Home / General / Musical Workers

Musical Workers

/
/
/
1520 Views

Few workers have it worse than those in the classical music industry. At the best of times, there’s not much money. Even though they have good unions, they just don’t have a lot of bargaining power. And to say the least, an era when you can’t have concerts means this is not the best of times. It’s grim indeed:

As the months without a paycheck wore on, Joel Noyes, a 41-year-old cellist with the Metropolitan Opera, realized that in order to keep making his mortgage payments he would have to sell one of his most valuable possessions: his 19th-century Russian bow. He reluctantly switched back to the inferior one he had used as a child.

“It’s kind of like if you were a racecar driver and you drove Ferraris on the Formula One circuit,” Mr. Noyes said, “and suddenly you had to get on the track in a Toyota Camry.”

The Metropolitan Opera House has been dark for a year, and its musicians have gone unpaid for almost as long. The players in one of the finest orchestras in the world suddenly found themselves relying on unemployment benefits, scrambling for virtual teaching gigs, selling the tools of their trade and looking for cheaper housing. About 40 percent left the New York area. More than a tenth retired.

After the musicians had been furloughed for months, the Met offered them reduced pay in the short term if they agreed to long-term cuts that the company, which estimates that it has lost $150 million in earned revenues, says it will need to survive. When the musicians resisted, the Met offered to begin temporarily paying them up to $1,534 a week — less than half their old pay, but something — if they simply returned to the bargaining table, a proposal the musicians are weighing.

The Met, which was financially fragile even before the virus, was forced to shut its doors on March 12, 2020, and it furloughed most of its workers, including those in its orchestra and chorus, in April. (It continued to pay for their health coverage.) In the fall, the Met presented an offer to its employees: it would resume partial payments in exchange for significant long-term pay cuts and concessions. The unions resisted. By the end of the year the Met orchestra was the only major ensemble without a deal to receive pandemic pay, according to the International Conference of Symphony and Opera Musicians.

Then, in December, the company locked out its roughly 300 stagehands after their union, Local One of the International Alliance of Theatrical Stage Employees, rejected the Met’s proposed pay cuts. (In a letter to the union last year, Peter Gelb, the Met’s general manager, wrote that the average full-time stagehand cost the Met $260,000 in 2019, including benefits; the union disputes that number, saying that when the steady extra stage hands who work at the Met regularly, and sometimes full-time, are factored in, the average pay is far lower.)
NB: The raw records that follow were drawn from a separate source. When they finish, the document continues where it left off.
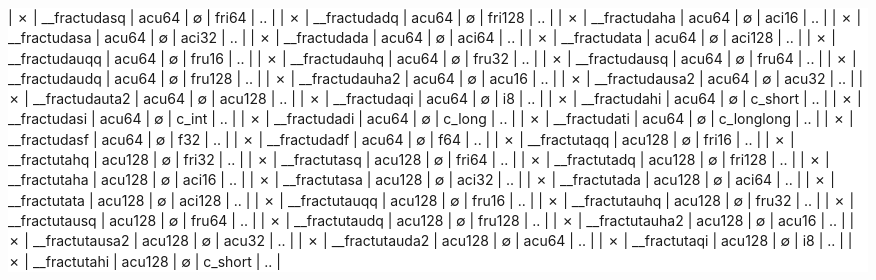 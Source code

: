 | ✗ | __fractudasq       | acu64       |     ∅       | fri64       | ..                                |
| ✗ | __fractudadq       | acu64       |     ∅       | fri128      | ..                                |
| ✗ | __fractudaha       | acu64       |     ∅       | aci16       | ..                                |
| ✗ | __fractudasa       | acu64       |     ∅       | aci32       | ..                                |
| ✗ | __fractudada       | acu64       |     ∅       | aci64       | ..                                |
| ✗ | __fractudata       | acu64       |     ∅       | aci128      | ..                                |
| ✗ | __fractudauqq      | acu64       |     ∅       | fru16       | ..                                |
| ✗ | __fractudauhq      | acu64       |     ∅       | fru32       | ..                                |
| ✗ | __fractudausq      | acu64       |     ∅       | fru64       | ..                                |
| ✗ | __fractudaudq      | acu64       |     ∅       | fru128      | ..                                |
| ✗ | __fractudauha2     | acu64       |     ∅       | acu16       | ..                                |
| ✗ | __fractudausa2     | acu64       |     ∅       | acu32       | ..                                |
| ✗ | __fractudauta2     | acu64       |     ∅       | acu128      | ..                                |
| ✗ | __fractudaqi       | acu64       |     ∅       | i8          | ..                                |
| ✗ | __fractudahi       | acu64       |     ∅       | c_short     | ..                                |
| ✗ | __fractudasi       | acu64       |     ∅       | c_int       | ..                                |
| ✗ | __fractudadi       | acu64       |     ∅       | c_long      | ..                                |
| ✗ | __fractudati       | acu64       |     ∅       | c_longlong  | ..                                |
| ✗ | __fractudasf       | acu64       |     ∅       | f32         | ..                                |
| ✗ | __fractudadf       | acu64       |     ∅       | f64         | ..                                |
| ✗ | __fractutaqq       | acu128      |     ∅       | fri16       | ..                                |
| ✗ | __fractutahq       | acu128      |     ∅       | fri32       | ..                                |
| ✗ | __fractutasq       | acu128      |     ∅       | fri64       | ..                                |
| ✗ | __fractutadq       | acu128      |     ∅       | fri128      | ..                                |
| ✗ | __fractutaha       | acu128      |     ∅       | aci16       | ..                                |
| ✗ | __fractutasa       | acu128      |     ∅       | aci32       | ..                                |
| ✗ | __fractutada       | acu128      |     ∅       | aci64       | ..                                |
| ✗ | __fractutata       | acu128      |     ∅       | aci128      | ..                                |
| ✗ | __fractutauqq      | acu128      |     ∅       | fru16       | ..                                |
| ✗ | __fractutauhq      | acu128      |     ∅       | fru32       | ..                                |
| ✗ | __fractutausq      | acu128      |     ∅       | fru64       | ..                                |
| ✗ | __fractutaudq      | acu128      |     ∅       | fru128      | ..                                |
| ✗ | __fractutauha2     | acu128      |     ∅       | acu16       | ..                                |
| ✗ | __fractutausa2     | acu128      |     ∅       | acu32       | ..                                |
| ✗ | __fractutauda2     | acu128      |     ∅       | acu64       | ..                                |
| ✗ | __fractutaqi       | acu128      |     ∅       | i8          | ..                                |
| ✗ | __fractutahi       | acu128      |     ∅       | c_short     | ..                                | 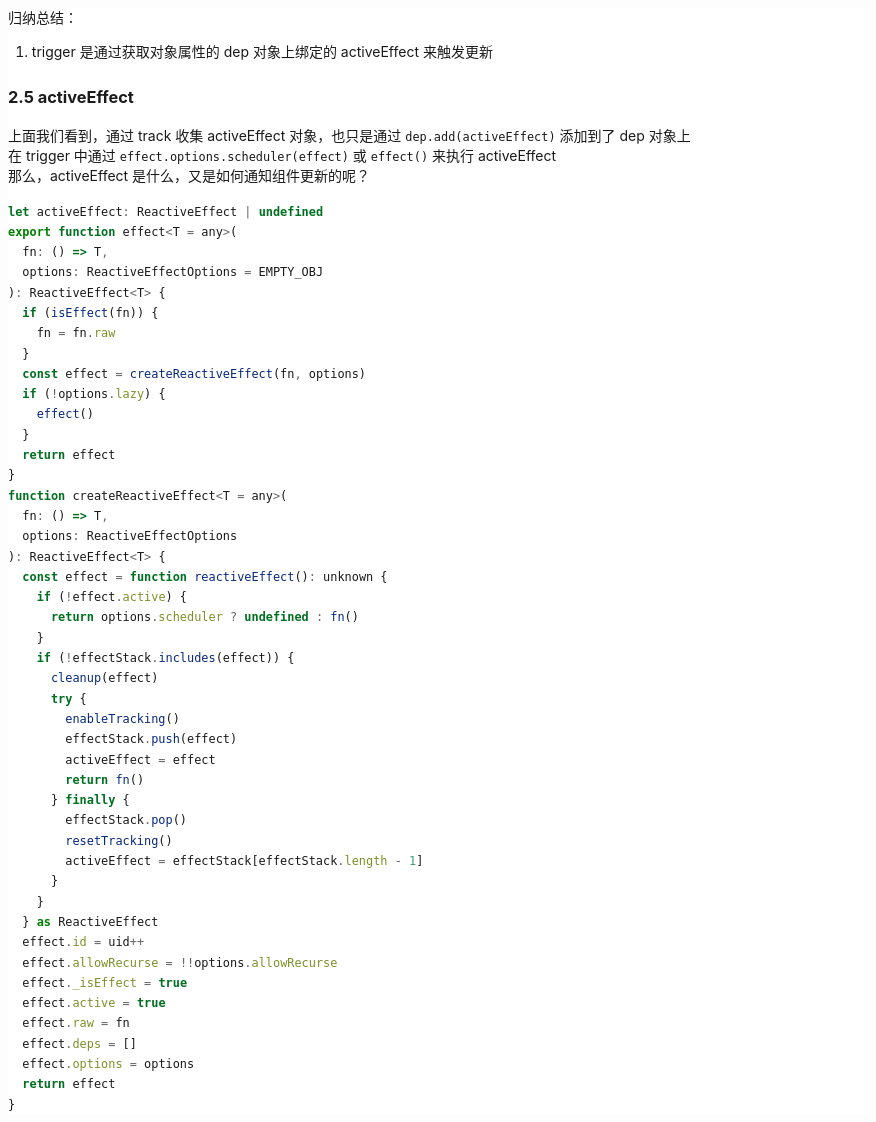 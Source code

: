 归纳总结：  
1. trigger 是通过获取对象属性的 dep 对象上绑定的 activeEffect 来触发更新

### 2.5 activeEffect

上面我们看到，通过 track 收集 activeEffect 对象，也只是通过 `dep.add(activeEffect)` 添加到了 dep 对象上  
在 trigger 中通过 `effect.options.scheduler(effect)` 或 `effect()` 来执行 activeEffect  
那么，activeEffect 是什么，又是如何通知组件更新的呢？

```javascript
let activeEffect: ReactiveEffect | undefined
export function effect<T = any>(
  fn: () => T,
  options: ReactiveEffectOptions = EMPTY_OBJ
): ReactiveEffect<T> {
  if (isEffect(fn)) {
    fn = fn.raw
  }
  const effect = createReactiveEffect(fn, options)
  if (!options.lazy) {
    effect()
  }
  return effect
}
function createReactiveEffect<T = any>(
  fn: () => T,
  options: ReactiveEffectOptions
): ReactiveEffect<T> {
  const effect = function reactiveEffect(): unknown {
    if (!effect.active) {
      return options.scheduler ? undefined : fn()
    }
    if (!effectStack.includes(effect)) {
      cleanup(effect)
      try {
        enableTracking()
        effectStack.push(effect)
        activeEffect = effect
        return fn()
      } finally {
        effectStack.pop()
        resetTracking()
        activeEffect = effectStack[effectStack.length - 1]
      }
    }
  } as ReactiveEffect
  effect.id = uid++
  effect.allowRecurse = !!options.allowRecurse
  effect._isEffect = true
  effect.active = true
  effect.raw = fn
  effect.deps = []
  effect.options = options
  return effect
}
```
Mr. Gelb said that the company had no choice but to seek cuts when the pandemic left it in a perilous financial situation.

Before you say this is actually a lot of money, note that a) these are some of the very finest musicians in the entire world and b) they have to live in New York. I’m sure some have teaching side gigs, but that’s not going to cover the difference. Now consider that musicians in smaller cities who made far less to begin with are also not getting paid. What you have is another industry–such as journalism and academia–that is in collapse.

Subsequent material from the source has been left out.